The track owner was offering for sale “Bubba Rope,” a noose fashioned like the one that greeted Bubba Wallace’s NASCAR team last weekend at Talladega Superspeedway. The 311 Speedway, named for the highway along with it rests and not the number of brain cells of which the track owner has possession, was announcing a “Heritage Night,” presumably for the collective mourning for what 311 Speedway surely considers the War of Northern Aggression.

For the hundredth time this month, that topic of race and racing made me want to throw up, then hide in shame. I have fought this nagging feeling that I need to apologize for racing, or at the very least apologize for enjoying it.

There’s something distasteful about every sport I’ve covered and that I enjoy. The greed of baseball. The unbridled violence of the NFL. The seedy recruitment in college hoops. The lack of perspective with college football. But somehow this feels different.

The first race I saw was on a track probably not a lot different from the 311 Speedway. I was in elementary school, and I was mesmerized. Then I remembered listening to NASCAR races on my uncles’ car radios as they’d do the bi-monthly tire-kicking when the family gathered at Grandma’s for lunch. Years later, a co-worker got me a handful of infield passes — including the golden ticket that was a garage pass — for Talladega. Some friends and I slipped into our good-ol-boy togs, loaded up the cooler, darted in to visit Col. Sanders and saw a guy named Lennie Pond win his first and only NASCAR race.

My resume is all piled up with NASCAR. Best I can figure, at 67 races, no writer has covered more Talladega races than I. The Sporting News commissioned me to write a NASCAR book. I wrote dozens of stories for the magazine, including eight or 10 cover stories. I spent two years on the circuit as a PR guy for the Pennzoil team, back in 1993-94. Beyond Talladega, I’ve covered another 100 or so races.

Funny thing. I’m not a car guy. And I know a lot of people think it’s silly to watch cars run around in circles.

But from that first race, there was something mesmerizing about it. I’ve compared Talladega to watching a tight-rope walker. I don’t want him to fall. But when he teeters there for a second, it steals your breath. And I’ve found good stories to tell in NASCAR. Frankly, to shed humility for a moment, I took pride in finding and telling interesting personality stories when so many wallowed in gossip and bored me to tears with their stories on the latest changes in the front valence or the rear spoiler.

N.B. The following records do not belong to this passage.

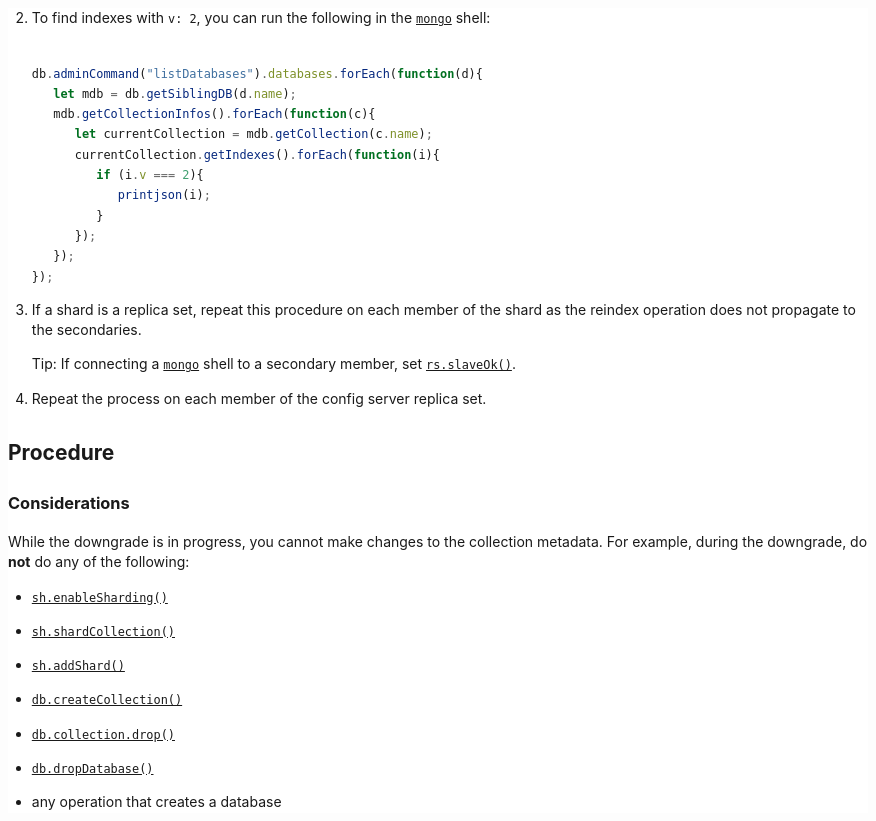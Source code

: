 2. To find indexes with ``v: 2``, you can run the following in the [``mongo``](https://docs.mongodb.com/manual/reference/program/mongo/#bin.mongo) shell:

   ```javascript

   db.adminCommand("listDatabases").databases.forEach(function(d){
      let mdb = db.getSiblingDB(d.name);
      mdb.getCollectionInfos().forEach(function(c){
         let currentCollection = mdb.getCollection(c.name);
         currentCollection.getIndexes().forEach(function(i){
            if (i.v === 2){
               printjson(i);
            }
         });
      });
   });

   ```

3. If a shard is a replica set, repeat this procedure on each member of the shard as the reindex operation does not propagate to the secondaries.

   Tip: If connecting a [``mongo``](https://docs.mongodb.com/manual/reference/program/mongo/#bin.mongo) shell to a secondary member, set
   [``rs.slaveOk()``](https://docs.mongodb.com/manual/reference/method/rs.slaveOk/#rs.slaveOk).

4. Repeat the process on each member of the config server replica set.


## Procedure


### Considerations

While the downgrade is in progress, you cannot make changes to the
collection metadata. For example, during the downgrade, do
**not** do any of the following:

* [``sh.enableSharding()``](https://docs.mongodb.com/manual/reference/method/sh.enableSharding/#sh.enableSharding)

* [``sh.shardCollection()``](https://docs.mongodb.com/manual/reference/method/sh.shardCollection/#sh.shardCollection)

* [``sh.addShard()``](https://docs.mongodb.com/manual/reference/method/sh.addShard/#sh.addShard)

* [``db.createCollection()``](https://docs.mongodb.com/manual/reference/method/db.createCollection/#db.createCollection)

* [``db.collection.drop()``](https://docs.mongodb.com/manual/reference/method/db.collection.drop/#db.collection.drop)

* [``db.dropDatabase()``](https://docs.mongodb.com/manual/reference/method/db.dropDatabase/#db.dropDatabase)

* any operation that creates a database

The people who read me, responded and with whom I corresponded, I don’t recognize them in the ugly social media posts of the last month. Sure, some of them didn’t like NASCAR’s changes, that it had gotten away from its roots. But I took that to mean that NASCAR had generic cars and generic cars, and no longer had the sort of characters that might, on a whim, steer a rental car into a motel swimming pool or land a Cessna on a city street so they could obtain a fresh bottle of whiskey.

The people from the ugly social media posts, well, I did recognize them. I saw them in the infield of Talladega — and the infield of Pocono, well above the Mason-Dixon line. I saw them in Darlington and Daytona and Atlanta.

I tried to turn a blind eye to them. I’d shake my head in disgust at the overt and the covert racism, but I guess I just wanted the easy way out, and I’d go write about another quirky thing Clint Bowyer said or another vanilla offering from Jimmie Johnson.

I always wanted to be considered a mainstream writer, somebody with such an audience that even a non-racing fan might read my stuff. In fact, I’d get that occasional compliment.

So, was I part of the problem, too? Did I prop up a sport that permitted a haven for racism?

I try to assure myself that NASCAR, finally, is showing some backbone. The heir to the heir of the NASCAR throne was laughingly ineffective, cursed with the genetics that craved the sound of cash registers and afraid to fully enact the Confederate flag band years ago. The leaders outside the family are making strides. They are too late, and they’re still little strides.

I believe the vast majority of drivers and racing media are reasonably progressive, that they want to shun the redneck image. The economic survival of the sport will depend upon that.

But along comes this pinhead with a noose in the Talladega garage. And another pinhead who thinks it’s clever to sell a noose at a wide-place-in-the-road half-mile speedway.

I want to disassociate myself from those people. I want to apologize. It’s an odd quandary, to apologize for enjoying something that also attracts some despicable people who want to drive 190 mph in reverse.